AIM OF THE TASK:
Please return the lines below verbatim, beginning at the one that has "Check the ends" and stopping after the one that has "up, on a hard surface.", and add no other lines.

________________

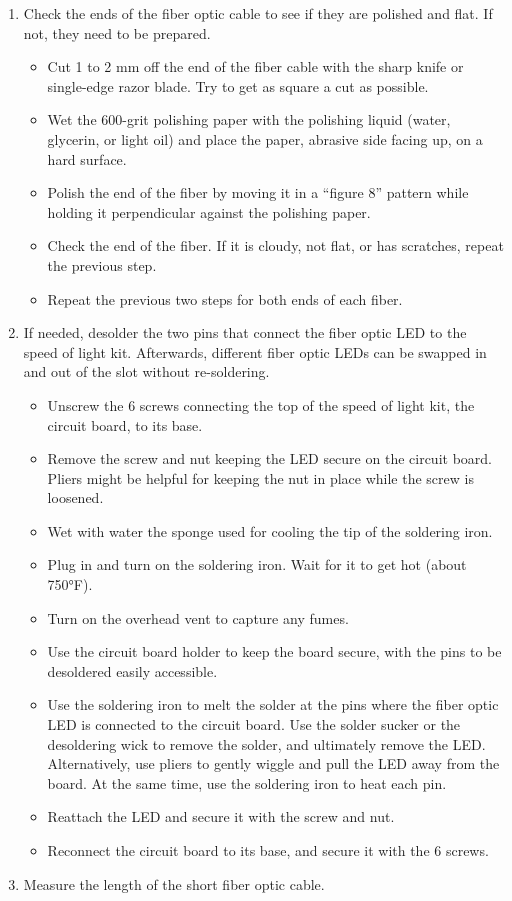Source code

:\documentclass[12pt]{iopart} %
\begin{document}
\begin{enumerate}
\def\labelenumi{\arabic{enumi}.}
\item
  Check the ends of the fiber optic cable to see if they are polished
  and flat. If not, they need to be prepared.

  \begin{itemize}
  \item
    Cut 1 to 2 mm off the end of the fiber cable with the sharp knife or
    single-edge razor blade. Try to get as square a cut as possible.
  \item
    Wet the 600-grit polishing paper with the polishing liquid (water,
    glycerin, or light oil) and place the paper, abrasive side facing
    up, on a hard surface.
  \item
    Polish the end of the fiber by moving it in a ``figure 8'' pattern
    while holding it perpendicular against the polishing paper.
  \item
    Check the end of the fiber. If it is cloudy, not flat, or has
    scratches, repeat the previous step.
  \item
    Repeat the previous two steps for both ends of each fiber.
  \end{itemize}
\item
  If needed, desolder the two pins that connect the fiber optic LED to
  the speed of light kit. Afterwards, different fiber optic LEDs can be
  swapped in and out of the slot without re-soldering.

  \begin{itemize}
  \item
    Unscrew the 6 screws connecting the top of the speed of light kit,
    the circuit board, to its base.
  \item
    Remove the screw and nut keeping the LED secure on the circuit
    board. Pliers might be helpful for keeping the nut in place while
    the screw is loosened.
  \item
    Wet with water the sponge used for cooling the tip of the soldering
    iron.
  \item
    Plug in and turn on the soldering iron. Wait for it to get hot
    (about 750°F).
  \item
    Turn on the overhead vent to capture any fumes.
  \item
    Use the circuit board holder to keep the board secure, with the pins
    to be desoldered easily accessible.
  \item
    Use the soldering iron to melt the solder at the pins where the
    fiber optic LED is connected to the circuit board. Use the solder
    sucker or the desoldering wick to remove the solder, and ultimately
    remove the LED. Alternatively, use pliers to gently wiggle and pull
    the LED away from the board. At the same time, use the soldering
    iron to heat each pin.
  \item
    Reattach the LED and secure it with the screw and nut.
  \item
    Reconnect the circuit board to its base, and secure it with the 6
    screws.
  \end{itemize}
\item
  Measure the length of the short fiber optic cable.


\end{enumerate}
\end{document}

________________

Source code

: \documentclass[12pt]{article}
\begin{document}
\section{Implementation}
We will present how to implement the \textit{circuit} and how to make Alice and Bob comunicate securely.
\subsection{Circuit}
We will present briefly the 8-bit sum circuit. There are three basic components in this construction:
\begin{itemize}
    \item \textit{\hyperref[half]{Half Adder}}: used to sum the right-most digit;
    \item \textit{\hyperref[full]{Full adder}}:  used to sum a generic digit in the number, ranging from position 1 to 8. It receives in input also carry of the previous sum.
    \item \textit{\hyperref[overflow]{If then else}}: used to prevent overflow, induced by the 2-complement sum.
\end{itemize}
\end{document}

________________

WRITTEN SOLUTION:
  Check the ends of the fiber optic cable to see if they are polished
  and flat. If not, they need to be prepared.

  \begin{itemize}
  \item
    Cut 1 to 2 mm off the end of the fiber cable with the sharp knife or
    single-edge razor blade. Try to get as square a cut as possible.
  \item
    Wet the 600-grit polishing paper with the polishing liquid (water,
    glycerin, or light oil) and place the paper, abrasive side facing
    up, on a hard surface.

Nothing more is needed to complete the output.